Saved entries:
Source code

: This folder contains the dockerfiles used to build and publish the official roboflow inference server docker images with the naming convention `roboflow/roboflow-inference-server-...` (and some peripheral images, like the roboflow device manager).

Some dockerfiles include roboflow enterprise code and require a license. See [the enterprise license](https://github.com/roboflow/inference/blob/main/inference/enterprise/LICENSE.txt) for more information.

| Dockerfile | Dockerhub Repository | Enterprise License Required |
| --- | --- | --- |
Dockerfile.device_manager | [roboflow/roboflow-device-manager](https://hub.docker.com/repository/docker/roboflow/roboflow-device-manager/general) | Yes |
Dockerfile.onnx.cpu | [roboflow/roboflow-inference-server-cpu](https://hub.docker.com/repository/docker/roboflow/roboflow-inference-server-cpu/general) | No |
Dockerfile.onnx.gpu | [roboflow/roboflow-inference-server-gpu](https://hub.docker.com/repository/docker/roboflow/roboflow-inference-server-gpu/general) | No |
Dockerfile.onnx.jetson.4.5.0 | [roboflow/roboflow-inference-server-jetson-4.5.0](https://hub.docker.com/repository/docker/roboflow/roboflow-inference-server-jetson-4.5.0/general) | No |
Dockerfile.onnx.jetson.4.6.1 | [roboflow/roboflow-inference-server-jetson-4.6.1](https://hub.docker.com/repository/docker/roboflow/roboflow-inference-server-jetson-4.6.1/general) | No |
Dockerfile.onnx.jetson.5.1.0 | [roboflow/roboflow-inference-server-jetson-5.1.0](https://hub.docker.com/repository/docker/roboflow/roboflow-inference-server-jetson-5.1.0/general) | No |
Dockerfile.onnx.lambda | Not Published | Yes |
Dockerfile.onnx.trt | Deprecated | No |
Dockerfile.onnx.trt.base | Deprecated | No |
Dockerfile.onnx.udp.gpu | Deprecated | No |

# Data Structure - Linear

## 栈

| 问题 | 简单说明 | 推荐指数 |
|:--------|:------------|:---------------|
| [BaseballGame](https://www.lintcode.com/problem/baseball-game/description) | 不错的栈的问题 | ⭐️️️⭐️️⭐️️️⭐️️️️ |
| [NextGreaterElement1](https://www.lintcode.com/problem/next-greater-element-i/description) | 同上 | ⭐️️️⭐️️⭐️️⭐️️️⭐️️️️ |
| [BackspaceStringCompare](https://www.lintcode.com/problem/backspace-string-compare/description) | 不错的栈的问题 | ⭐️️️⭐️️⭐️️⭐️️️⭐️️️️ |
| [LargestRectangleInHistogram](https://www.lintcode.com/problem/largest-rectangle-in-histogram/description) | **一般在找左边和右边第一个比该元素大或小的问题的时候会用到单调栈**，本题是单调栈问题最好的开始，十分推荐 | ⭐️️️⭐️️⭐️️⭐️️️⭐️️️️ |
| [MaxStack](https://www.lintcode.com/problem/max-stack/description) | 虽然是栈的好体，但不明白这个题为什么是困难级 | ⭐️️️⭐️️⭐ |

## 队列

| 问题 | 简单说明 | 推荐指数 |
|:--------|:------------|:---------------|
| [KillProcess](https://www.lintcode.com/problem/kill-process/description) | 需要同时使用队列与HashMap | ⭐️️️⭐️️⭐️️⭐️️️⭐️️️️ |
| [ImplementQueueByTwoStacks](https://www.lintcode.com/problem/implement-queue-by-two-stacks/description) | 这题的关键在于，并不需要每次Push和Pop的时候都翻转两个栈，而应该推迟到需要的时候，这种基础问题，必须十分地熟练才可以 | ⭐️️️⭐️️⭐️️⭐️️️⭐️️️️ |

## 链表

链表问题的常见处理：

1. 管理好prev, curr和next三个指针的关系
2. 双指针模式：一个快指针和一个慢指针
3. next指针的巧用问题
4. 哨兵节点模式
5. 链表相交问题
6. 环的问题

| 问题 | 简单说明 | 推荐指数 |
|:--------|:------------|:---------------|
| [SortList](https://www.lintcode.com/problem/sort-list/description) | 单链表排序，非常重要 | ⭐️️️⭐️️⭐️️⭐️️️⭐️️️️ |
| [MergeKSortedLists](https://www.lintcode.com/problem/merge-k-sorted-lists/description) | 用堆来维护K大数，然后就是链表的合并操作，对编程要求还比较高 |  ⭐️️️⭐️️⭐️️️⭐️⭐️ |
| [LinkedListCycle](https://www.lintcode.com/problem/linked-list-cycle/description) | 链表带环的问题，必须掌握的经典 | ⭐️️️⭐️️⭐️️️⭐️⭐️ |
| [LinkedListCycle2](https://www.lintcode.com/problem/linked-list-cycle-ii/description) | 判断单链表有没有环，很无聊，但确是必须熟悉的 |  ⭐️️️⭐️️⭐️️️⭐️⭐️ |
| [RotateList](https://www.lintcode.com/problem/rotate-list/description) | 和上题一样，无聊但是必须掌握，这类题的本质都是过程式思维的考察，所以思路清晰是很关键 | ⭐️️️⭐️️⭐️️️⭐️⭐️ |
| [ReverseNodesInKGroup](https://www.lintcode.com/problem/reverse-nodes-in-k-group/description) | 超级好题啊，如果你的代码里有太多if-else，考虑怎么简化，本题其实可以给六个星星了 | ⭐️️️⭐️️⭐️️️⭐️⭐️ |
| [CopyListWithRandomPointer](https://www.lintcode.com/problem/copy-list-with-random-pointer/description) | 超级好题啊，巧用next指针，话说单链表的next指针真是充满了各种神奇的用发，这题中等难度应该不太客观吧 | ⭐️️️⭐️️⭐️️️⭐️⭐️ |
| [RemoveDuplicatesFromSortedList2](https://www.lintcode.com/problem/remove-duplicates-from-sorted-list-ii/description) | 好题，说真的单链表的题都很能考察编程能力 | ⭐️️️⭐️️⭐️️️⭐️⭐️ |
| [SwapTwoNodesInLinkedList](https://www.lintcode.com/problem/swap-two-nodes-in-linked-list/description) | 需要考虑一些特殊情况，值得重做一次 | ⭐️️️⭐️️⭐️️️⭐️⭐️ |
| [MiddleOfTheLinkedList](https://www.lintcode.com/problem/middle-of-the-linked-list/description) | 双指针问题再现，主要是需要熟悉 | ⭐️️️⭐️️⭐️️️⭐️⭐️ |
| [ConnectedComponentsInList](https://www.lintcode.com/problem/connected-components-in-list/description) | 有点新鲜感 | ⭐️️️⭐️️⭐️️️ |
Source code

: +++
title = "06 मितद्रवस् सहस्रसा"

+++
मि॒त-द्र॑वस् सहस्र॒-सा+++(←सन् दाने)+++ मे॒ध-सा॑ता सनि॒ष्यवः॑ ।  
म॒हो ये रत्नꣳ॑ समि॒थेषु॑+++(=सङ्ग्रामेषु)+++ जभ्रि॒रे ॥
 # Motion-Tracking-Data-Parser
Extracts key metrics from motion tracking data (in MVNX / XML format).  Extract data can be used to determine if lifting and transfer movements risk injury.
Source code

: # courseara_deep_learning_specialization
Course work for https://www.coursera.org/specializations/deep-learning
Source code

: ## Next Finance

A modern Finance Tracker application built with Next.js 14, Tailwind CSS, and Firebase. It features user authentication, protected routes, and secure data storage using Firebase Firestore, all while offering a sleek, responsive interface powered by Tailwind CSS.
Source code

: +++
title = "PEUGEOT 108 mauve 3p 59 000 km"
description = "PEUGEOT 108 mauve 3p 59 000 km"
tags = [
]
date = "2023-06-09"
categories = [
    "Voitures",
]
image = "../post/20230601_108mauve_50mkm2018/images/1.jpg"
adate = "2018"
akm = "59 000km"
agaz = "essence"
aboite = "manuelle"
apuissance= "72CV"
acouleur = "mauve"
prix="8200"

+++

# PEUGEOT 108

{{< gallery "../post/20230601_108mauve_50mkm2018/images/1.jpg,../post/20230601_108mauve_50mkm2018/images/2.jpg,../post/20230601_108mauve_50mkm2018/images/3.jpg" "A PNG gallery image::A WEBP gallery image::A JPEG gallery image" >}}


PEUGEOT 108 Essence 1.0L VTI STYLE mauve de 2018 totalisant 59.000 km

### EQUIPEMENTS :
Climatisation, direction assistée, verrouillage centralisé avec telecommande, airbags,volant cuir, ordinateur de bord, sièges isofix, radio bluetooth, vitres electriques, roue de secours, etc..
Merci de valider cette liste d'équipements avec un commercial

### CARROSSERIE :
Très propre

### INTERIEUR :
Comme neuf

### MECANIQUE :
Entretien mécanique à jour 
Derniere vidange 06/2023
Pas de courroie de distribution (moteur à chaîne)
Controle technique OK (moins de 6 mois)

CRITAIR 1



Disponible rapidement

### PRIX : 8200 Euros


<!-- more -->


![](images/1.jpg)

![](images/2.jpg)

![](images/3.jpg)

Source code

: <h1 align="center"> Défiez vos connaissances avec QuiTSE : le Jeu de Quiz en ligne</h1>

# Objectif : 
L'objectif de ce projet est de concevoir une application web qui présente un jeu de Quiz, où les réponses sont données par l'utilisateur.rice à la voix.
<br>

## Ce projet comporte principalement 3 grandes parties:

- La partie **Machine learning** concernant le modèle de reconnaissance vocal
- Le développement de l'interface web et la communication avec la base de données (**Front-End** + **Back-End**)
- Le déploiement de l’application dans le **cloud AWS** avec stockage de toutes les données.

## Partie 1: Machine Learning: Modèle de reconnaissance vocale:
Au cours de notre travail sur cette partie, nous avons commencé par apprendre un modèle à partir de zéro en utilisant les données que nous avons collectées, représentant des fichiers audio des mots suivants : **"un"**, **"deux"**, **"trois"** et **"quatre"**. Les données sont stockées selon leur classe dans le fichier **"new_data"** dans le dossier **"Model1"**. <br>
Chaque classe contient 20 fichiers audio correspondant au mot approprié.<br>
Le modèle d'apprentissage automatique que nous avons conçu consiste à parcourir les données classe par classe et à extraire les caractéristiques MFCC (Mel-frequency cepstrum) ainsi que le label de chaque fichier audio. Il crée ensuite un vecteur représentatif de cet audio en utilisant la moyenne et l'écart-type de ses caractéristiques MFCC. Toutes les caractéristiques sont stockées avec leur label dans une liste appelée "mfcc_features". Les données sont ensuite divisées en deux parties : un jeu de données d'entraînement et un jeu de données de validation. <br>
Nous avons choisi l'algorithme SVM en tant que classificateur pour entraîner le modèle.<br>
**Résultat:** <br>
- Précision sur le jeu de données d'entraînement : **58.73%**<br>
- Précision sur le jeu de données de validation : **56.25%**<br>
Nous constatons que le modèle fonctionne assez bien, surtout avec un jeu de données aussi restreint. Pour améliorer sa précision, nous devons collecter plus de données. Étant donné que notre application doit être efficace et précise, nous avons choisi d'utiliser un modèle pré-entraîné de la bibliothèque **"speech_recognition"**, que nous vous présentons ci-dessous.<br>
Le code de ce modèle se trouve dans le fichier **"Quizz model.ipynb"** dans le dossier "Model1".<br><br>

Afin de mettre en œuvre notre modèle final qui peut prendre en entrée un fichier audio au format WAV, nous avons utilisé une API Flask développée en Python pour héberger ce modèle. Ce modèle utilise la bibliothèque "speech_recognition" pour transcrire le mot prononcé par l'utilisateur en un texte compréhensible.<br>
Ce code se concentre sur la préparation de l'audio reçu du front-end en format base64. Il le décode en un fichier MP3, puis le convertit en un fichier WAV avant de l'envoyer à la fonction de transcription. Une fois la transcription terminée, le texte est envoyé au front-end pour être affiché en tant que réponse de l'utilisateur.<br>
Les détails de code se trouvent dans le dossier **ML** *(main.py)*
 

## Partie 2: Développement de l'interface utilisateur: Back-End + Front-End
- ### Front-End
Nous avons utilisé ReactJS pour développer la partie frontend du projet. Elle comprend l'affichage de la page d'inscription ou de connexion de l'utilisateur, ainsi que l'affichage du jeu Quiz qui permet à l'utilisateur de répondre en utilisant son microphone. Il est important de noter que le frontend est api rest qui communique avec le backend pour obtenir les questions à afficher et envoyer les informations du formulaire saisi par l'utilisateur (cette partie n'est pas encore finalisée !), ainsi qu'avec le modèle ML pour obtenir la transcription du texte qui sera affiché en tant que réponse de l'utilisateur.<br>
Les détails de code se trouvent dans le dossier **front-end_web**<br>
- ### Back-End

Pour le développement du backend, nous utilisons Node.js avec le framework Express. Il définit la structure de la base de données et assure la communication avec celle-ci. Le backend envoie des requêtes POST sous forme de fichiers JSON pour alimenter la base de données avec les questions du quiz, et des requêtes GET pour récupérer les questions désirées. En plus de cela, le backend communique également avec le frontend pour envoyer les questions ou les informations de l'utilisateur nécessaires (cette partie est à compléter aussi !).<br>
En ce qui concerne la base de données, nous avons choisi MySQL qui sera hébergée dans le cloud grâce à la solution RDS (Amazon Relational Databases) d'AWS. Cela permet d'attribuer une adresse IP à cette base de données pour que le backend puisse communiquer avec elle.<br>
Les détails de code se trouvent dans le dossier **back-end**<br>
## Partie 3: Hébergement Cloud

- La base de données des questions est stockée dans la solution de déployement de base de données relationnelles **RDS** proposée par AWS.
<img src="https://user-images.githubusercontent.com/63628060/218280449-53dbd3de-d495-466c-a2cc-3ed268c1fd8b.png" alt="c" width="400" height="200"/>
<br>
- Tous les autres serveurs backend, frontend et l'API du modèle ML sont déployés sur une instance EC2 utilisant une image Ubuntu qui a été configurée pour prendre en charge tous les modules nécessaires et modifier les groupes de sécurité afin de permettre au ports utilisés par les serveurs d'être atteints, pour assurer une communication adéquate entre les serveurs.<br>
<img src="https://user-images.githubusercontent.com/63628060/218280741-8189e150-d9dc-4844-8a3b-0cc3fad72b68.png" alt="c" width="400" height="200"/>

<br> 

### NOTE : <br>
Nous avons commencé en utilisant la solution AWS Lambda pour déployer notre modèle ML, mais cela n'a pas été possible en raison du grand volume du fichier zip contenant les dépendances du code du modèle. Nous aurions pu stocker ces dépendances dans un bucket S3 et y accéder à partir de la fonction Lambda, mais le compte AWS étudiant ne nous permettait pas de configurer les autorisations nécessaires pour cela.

AIM OF THE EXERCISE ▸
Copy, exactly and only, the lines above that begin with the one containing "- ### Back-End" and finish with the one containing "- La base de".

ANSWER TO THE PROBLEM ▸
- ### Back-End

Pour le développement du backend, nous utilisons Node.js avec le framework Express. Il définit la structure de la base de données et assure la communication avec celle-ci. Le backend envoie des requêtes POST sous forme de fichiers JSON pour alimenter la base de données avec les questions du quiz, et des requêtes GET pour récupérer les questions désirées. En plus de cela, le backend communique également avec le frontend pour envoyer les questions ou les informations de l'utilisateur nécessaires (cette partie est à compléter aussi !).<br>
En ce qui concerne la base de données, nous avons choisi MySQL qui sera hébergée dans le cloud grâce à la solution RDS (Amazon Relational Databases) d'AWS. Cela permet d'attribuer une adresse IP à cette base de données pour que le backend puisse communiquer avec elle.<br>
Les détails de code se trouvent dans le dossier **back-end**<br>
## Partie 3: Hébergement Cloud

- La base de données des questions est stockée dans la solution de déployement de base de données relationnelles **RDS** proposée par AWS.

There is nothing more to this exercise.